Take me, for example. By the end of my first year out of Laban, I was paying my rent and bills from freelance dance work. I was a qualified Labanotator, so I could (and did) restage repertoire for other companies. I was a university lecturer in dance by the time I was 23. I’ve presented at international conferences and been paid to dance in more countries than I have fingers. This is the success that TrinityLaban trained me for.

I’m angry with what was said about dance training yesterday. Not least because I have to introduce my students to the work of those choreographers. And one quick google will teach them that they’re not wanted. That they’re not good enough. That three big names with no investment in the higher education system have decided in a blanket statement that the UK is doing it wrong. Is dance really only for the rich kids, who can afford to pay for private schools and leave without a degree?

Perhaps before we listen too seriously, we can pay attention to the teachers, educators, and leaders of dance education who can give a more rational perspective on the matter. Who have consistently demonstrated a commitment to the employability and success of UK dance graduates.
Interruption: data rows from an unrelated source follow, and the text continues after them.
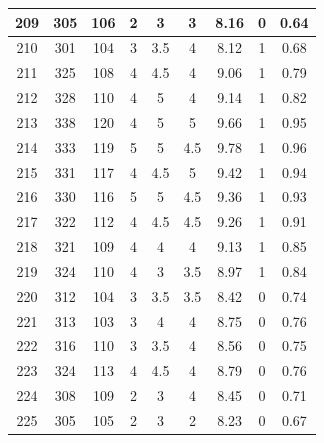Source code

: \documentclass[11pt]{article}
\begin{document}
\begin{appendix}
\begin{longtable}[H]{|c|c|c|c|c|c|c|c|c|}
	209        & 305       & 106         & 2                 & 3   & 3   & 8.16 & 0        & 0.64            \\ \hline
	210        & 301       & 104         & 3                 & 3.5 & 4   & 8.12 & 1        & 0.68            \\ \hline
	211        & 325       & 108         & 4                 & 4.5 & 4   & 9.06 & 1        & 0.79            \\ \hline
	212        & 328       & 110         & 4                 & 5   & 4   & 9.14 & 1        & 0.82            \\ \hline
	213        & 338       & 120         & 4                 & 5   & 5   & 9.66 & 1        & 0.95            \\ \hline
	214        & 333       & 119         & 5                 & 5   & 4.5 & 9.78 & 1        & 0.96            \\ \hline
	215        & 331       & 117         & 4                 & 4.5 & 5   & 9.42 & 1        & 0.94            \\ \hline
	216        & 330       & 116         & 5                 & 5   & 4.5 & 9.36 & 1        & 0.93            \\ \hline
	217        & 322       & 112         & 4                 & 4.5 & 4.5 & 9.26 & 1        & 0.91            \\ \hline
	218        & 321       & 109         & 4                 & 4   & 4   & 9.13 & 1        & 0.85            \\ \hline
	219        & 324       & 110         & 4                 & 3   & 3.5 & 8.97 & 1        & 0.84            \\ \hline
	220        & 312       & 104         & 3                 & 3.5 & 3.5 & 8.42 & 0        & 0.74            \\ \hline
	221        & 313       & 103         & 3                 & 4   & 4   & 8.75 & 0        & 0.76            \\ \hline
	222        & 316       & 110         & 3                 & 3.5 & 4   & 8.56 & 0        & 0.75            \\ \hline
	223        & 324       & 113         & 4                 & 4.5 & 4   & 8.79 & 0        & 0.76            \\ \hline
	224        & 308       & 109         & 2                 & 3   & 4   & 8.45 & 0        & 0.71            \\ \hline
	225        & 305       & 105         & 2                 & 3   & 2   & 8.23 & 0        & 0.67            \\ \hline

\end{longtable}
\end{appendix}
\end{document}
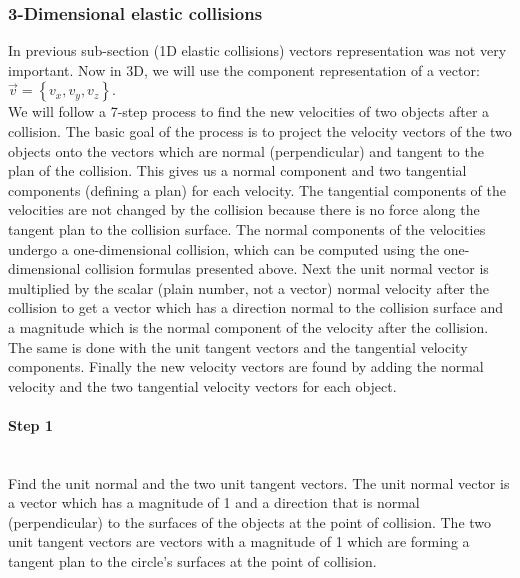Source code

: \subsubsection{3-Dimensional elastic collisions}
In previous sub-section (1D elastic collisions) vectors representation was not very important.
Now in 3D, we will use the component representation of a vector: $\vec{v} = \left\{ v_x, v_y, v_z \right\}$.\\

We will follow a 7-step process to find the new velocities of two objects after a collision. 
The basic goal of the process is to project the velocity vectors of the two objects onto the vectors which are normal (perpendicular) and tangent to the plan of the collision. 
This gives us a normal component and two tangential components (defining a plan) for each velocity. 
The tangential components of the velocities are not changed by the collision because there is no force along the tangent plan to the collision surface. 
The normal components of the velocities undergo a one-dimensional collision, which can be computed using the one-dimensional collision formulas presented above.
Next the unit normal vector is multiplied by the scalar (plain number, not a vector) normal velocity after the collision to get a vector which has a direction normal to the collision surface and a magnitude which is the normal component of the velocity after the collision. 
The same is done with the unit tangent vectors and the tangential velocity components. 
Finally the new velocity vectors are found by adding the normal velocity and the two tangential velocity vectors for each object.

\paragraph{Step 1}
~\\
Find the unit normal and the two unit tangent vectors.
The unit normal vector is a vector which has a magnitude of 1 and a direction that is normal (perpendicular) to the surfaces of the objects at the point of collision. 
The two unit tangent vectors are vectors with a magnitude of 1 which are forming a tangent plan to the circle's surfaces at the point of collision.
	
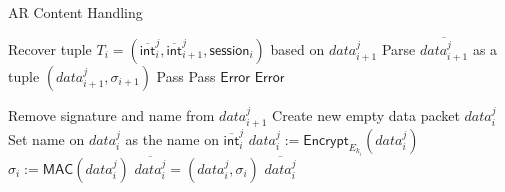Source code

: \begin{algorithm}[ht!]
  \caption{AR Content Handling}
  \begin{algorithmic}[1]
\State Recover tuple $T_i = (\overline{\mathsf{int}}_{i}^{j}, \overline{\mathsf{int}}_{i+1}^{j}, \mathsf{session}_i)$ based on $data_{i+1}^j$
\State Parse $\overline{data_{i+1}^j}$ as a tuple $(data_{i+1}^j, \sigma_{i+1})$
  \State Pass
    \State Pass
  \Else
    \State \Return $\mathsf{Error}$ %
  \EndIf
\Else %
  \State \Return $\mathsf{Error}$
\EndIf

\State Remove signature and name from $data_{i+1}^j$    
\State Create new empty data packet $data_i^j$
\State Set name on $data_i^j$ as the name on $\overline{\mathsf{int}}_{i}^{j}$
\State $data_i^j := \mathsf{Encrypt}_{E_{k_i}}(data_i^j)$
\State $\sigma_i := \mathsf{MAC}(data_i^j)$
\State $\overline{data_{i}^j} = (data_i^j, \sigma_i)$
\State \Return $\overline{data_{i}^j}$

\end{algorithmic}
\label{alg:ar_content_handler}
\end{algorithm}

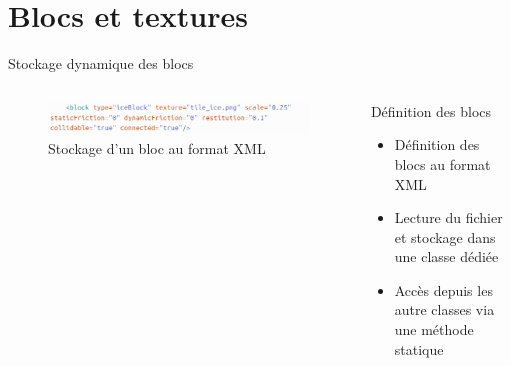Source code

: \documentclass{beamer}
\begin{document}
{\section{Blocs et textures}
\begin{frame}{Stockage dynamique des blocs}
    \begin{columns}
            \begin{figure}
                \centering
                \includegraphics[width=1.0\textwidth]{images/XMLfile}
                \caption{Stockage d'un bloc au format XML}
            \end{figure}
            \begin{block}{Définition des blocs}
                \begin{itemize}
                    \item[\bullet] Définition des blocs au format XML
                    \item[\bullet] Lecture du fichier et stockage dans une classe dédiée
                    \item[\bullet] Accès depuis les autre classes via une méthode statique
                \end{itemize}
            \end{block}
    \end{columns}
\end{frame}

}
\end{document}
What about letting the students have a voice in talking about what they need?

Because when choreographers this important think it’s ok to pull a stunt like this… things need to change.

 

 

 

Edit: I have been asked to clarify that this post was not intended at a critique of P.A.R.T.S., which also produces phenomenal dancers, and makes every effort to award scholarships.

Ghosts in Dance

I was invited earlier this year to be part of a national conference on U.K. higher education.

I was part of a pannel presentation entitled “Ghosts in Dance Education,” where a number of lecturers from a variety of dance h.e. institutions brought foward provocations from the point of view of various disciplines within the field.  Guided by the student voice (played admirably by Julia Gleich), we were trying to find ways of integrating history into practice.   I was invited to speak for the ghost of Rudolph von Laban, which I did with utmost delight, producing a presentation that I believe will long remain a favourite in my body of work.  It’s very short, and you can see it here.

Did you get the joke?

Maybe not.  You have to have had some Laban training.  The joke is that the entire presentation is organised as the performance of one of Laban’s own movement scales, and the text is related to the positions prescribed by the training execise.

It became somehow a metaphor for what I believe about dance, the integration of theory and practice, of history in the present, and what it means to communicate knowledge.  I share it in the hope that it can remain alive and perhaps be disseminated further.  Discussion of the words, the presentation format or the blog post itself are warmly welcomed.